They taught me many things, particularly that despite geographical, regional, racial, ethnic, political, and sexual differences, we all share a desire for a uniqueness of place that says, “This is where I live, and this is why it’s special.”

Mom & pop stores are important, not only for the appliances, food, drink, clothing, and tools that they sell us, but also for providing us with intellectual stimulation, social interaction, and connection to our communities.  

We must have mom & pop stores because we are social animals who are drawn to the market, the agora, the heart of town. We will always have mom & pop stores because we will always need them. Mom & pop stores have endured every new retail concept that’s been thrown at them: department stores, chain stores, discount stores, mail-order catalogs, and the Internet. That’s why, after the apocalypse, the only survivors will be cockroaches and mom & pop stores.

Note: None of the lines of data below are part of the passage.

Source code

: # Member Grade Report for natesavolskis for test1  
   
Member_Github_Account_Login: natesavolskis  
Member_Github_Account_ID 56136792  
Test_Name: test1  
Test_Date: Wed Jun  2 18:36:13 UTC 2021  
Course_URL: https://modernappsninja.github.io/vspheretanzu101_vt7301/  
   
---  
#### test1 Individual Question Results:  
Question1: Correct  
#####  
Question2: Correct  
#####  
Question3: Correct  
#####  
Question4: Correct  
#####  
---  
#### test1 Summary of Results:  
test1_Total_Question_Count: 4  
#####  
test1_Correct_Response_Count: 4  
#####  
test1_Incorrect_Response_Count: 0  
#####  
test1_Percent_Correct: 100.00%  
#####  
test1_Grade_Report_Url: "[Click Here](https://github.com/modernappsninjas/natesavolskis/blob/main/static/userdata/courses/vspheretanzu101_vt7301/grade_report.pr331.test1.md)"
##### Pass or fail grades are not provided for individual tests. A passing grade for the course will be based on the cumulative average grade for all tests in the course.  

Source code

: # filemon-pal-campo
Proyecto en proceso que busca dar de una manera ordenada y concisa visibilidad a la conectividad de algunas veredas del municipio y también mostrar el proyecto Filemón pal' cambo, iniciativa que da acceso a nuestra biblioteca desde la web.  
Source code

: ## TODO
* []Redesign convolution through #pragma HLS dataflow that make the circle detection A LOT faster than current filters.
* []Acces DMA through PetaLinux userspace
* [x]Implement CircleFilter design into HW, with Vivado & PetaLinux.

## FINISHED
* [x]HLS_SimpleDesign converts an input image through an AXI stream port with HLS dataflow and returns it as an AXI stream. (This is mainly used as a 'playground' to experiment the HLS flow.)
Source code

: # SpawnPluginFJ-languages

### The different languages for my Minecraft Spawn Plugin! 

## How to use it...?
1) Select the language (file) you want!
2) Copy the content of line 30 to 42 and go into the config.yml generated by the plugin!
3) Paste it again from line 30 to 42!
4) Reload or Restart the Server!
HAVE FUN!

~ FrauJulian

The men and women who run these enterprises are heroes and heroines; they are authentic entrepreneurs who create, organize, operate, and assume the risk for their business ventures. That’s why in order to run a mom & pop business you have to be a Jack-of-all-trades (or a Jill)—financier, buyer, merchandiser, bookkeeper, bill collector, adviser, referee, good neighbor, and community pillar.

The entrepreneurs in my book share seven qualities: (1) a desire for independence, (2) a distinctive entrepreneurial belief that what they are doing is special, (3) passion, (4) persistence, (5) a willingness to work hard and to do what ever it takes to get the job done, (6) a connection to their community, and (7) an ability to adapt to change, which is probably the most important.  

They prove every day that anything is possible if you work at it, and work at it, and work at it some more. It’s not that they’ve simply figured out a way to make it work. It’s that they continue to figure out how to make it work as conditions change— how to survive and thrive. That’s the wisdom of mom & pop.